AWS Outage: We Need to Talk About These Nines
I walked out of a meeting, preparing to go to lunch. One of the guys on the database team grabs me as I pass and informs me that his AWS (Amazon Web Services) permissions are broken. He’s unable to see any of his S3 buckets. I walk to my workstation, sit down, log into the console and find that none of our S3 buckets seem to exist. First thing’s first- let my boss, the director of technology, know, then run to the development directors to inform them. Grabbing my laptop, it’s back to the conference room with my director and a fellow sysadmin. Amazon’s status site asserted that everything was actually okay. Operations is doing what they do best – scrambling. Email notifications are going out to the technology department, the sales department, and the customer management and support teams. Two of the team members from Operations and Help Desk were at an AWS conference. They chime in on the email threads, digitally chortling about how the presenters had finished explaining that the eleven-nines of availability meant the S3 service would only go down once every 10 million years just before their presentation ground to a halt, because S3 was… unavailable.
This was a small outage for us. But an outage is an outage and they happen. Ultimately, they’re unavoidable because nothing is flawless. Mistakes will always happen eventually and Murphy has a law out there that’s still on the books. Within a few hours, the services were back up and our products recovered. It was a shock when it happened, but once we got our bearings, there was nothing we could do but accept it and wait. Notifications were out, and so it was time to monitor and send new ones when things were back up. This is both the benefit and burden of relying on someone else’s infrastructure. The aftermath seen in the headlines the next day is where it gets interesting. The tech world was awash in scolding sentiments about redundancy and proper architecture. There was a considerable amount of finger waving and condescension exclaiming that all those companies that suffered outages should have used multiple providers or at the very least multiple regions. But in all fairness, that’s not what these cloud service companies sell us.

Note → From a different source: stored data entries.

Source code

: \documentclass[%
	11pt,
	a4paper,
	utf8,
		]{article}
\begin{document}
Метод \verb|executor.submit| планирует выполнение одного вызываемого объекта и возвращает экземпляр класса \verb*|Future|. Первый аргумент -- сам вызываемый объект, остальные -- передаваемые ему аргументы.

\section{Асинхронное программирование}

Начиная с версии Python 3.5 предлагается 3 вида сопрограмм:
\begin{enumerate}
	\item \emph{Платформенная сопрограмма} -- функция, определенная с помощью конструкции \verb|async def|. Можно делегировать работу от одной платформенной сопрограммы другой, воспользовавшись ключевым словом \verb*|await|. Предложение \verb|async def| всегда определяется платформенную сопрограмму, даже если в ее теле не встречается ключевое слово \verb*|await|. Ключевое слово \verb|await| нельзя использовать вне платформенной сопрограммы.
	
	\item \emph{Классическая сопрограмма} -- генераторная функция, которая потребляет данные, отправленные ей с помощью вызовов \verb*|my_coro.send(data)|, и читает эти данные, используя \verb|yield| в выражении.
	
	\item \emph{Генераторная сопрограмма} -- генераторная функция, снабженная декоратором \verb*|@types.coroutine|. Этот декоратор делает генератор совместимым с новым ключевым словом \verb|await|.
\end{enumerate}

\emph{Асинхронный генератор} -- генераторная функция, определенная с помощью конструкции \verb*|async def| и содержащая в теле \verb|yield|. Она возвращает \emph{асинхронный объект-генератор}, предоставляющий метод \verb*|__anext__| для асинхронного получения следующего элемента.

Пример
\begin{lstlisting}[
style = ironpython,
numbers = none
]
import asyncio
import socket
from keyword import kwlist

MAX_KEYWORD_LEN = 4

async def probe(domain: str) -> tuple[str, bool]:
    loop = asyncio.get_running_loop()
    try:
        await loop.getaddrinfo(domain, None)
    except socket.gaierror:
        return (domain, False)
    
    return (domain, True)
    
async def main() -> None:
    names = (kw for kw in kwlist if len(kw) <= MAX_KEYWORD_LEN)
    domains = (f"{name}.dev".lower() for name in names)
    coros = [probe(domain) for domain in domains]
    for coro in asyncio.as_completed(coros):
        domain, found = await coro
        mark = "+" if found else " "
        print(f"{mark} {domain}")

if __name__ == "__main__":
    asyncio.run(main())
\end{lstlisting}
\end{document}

Everyone in the industry knows that buzzwords are just that, words. Those of us in the trenches hear them day in and day out. They’re sometimes what gets a company to buy into a brilliant new project, and other times the thing that gets a company to push a futile, terrible and frustrating new project. The latest thing, for now, is to brag about the 9’s of uptime. Five-nines has become a misused claim that’s so pervasive very few people consider what it actually means anymore. Truly offering that level of uptime would mean that something is only unavailable a total of 5.26 minutes every year. So at eleven-nines, a five hour outage on S3 would be valid if the service didn’t have another outage for about 57.04 million years. I don’t think there’s anyone who doesn’t realize this is hyperbolic and that the vendors are really just trying to express an extremely high level of confidence (read hubris) in their product.

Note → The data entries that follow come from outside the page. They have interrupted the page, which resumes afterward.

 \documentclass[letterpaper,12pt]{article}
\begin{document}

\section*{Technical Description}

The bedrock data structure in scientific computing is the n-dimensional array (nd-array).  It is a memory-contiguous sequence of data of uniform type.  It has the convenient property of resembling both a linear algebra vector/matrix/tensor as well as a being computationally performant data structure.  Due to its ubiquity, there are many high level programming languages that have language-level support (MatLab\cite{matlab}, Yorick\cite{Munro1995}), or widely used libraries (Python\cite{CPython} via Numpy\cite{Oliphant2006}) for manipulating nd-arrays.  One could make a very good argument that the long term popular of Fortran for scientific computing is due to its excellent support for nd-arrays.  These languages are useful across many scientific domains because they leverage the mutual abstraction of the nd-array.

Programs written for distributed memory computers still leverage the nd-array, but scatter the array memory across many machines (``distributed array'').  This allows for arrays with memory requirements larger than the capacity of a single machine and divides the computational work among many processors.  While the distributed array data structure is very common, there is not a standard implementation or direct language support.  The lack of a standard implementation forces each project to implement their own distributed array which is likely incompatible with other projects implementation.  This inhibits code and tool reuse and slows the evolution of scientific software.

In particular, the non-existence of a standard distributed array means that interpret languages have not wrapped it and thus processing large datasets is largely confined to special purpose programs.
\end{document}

Technologists who work in an enterprise environment understand how important high availability is and the consequences of not configuring the proper level of redundancy. Those of us who have made the shift to a public cloud infrastructure are cautious about how readily we believe the claims these providers make. Every one of us has been burned at some point or another but we try to recognize why it happens and make sure we find a way to correct it or work around it. While we may balk at their exaggerations, at some point you have to trust your vendor. Companies aren’t in the habit of purchasing an EMC then going out and buying a 3Par as a back up when getting new SAN storage so why should the same mindset not apply to infrastructure as a service?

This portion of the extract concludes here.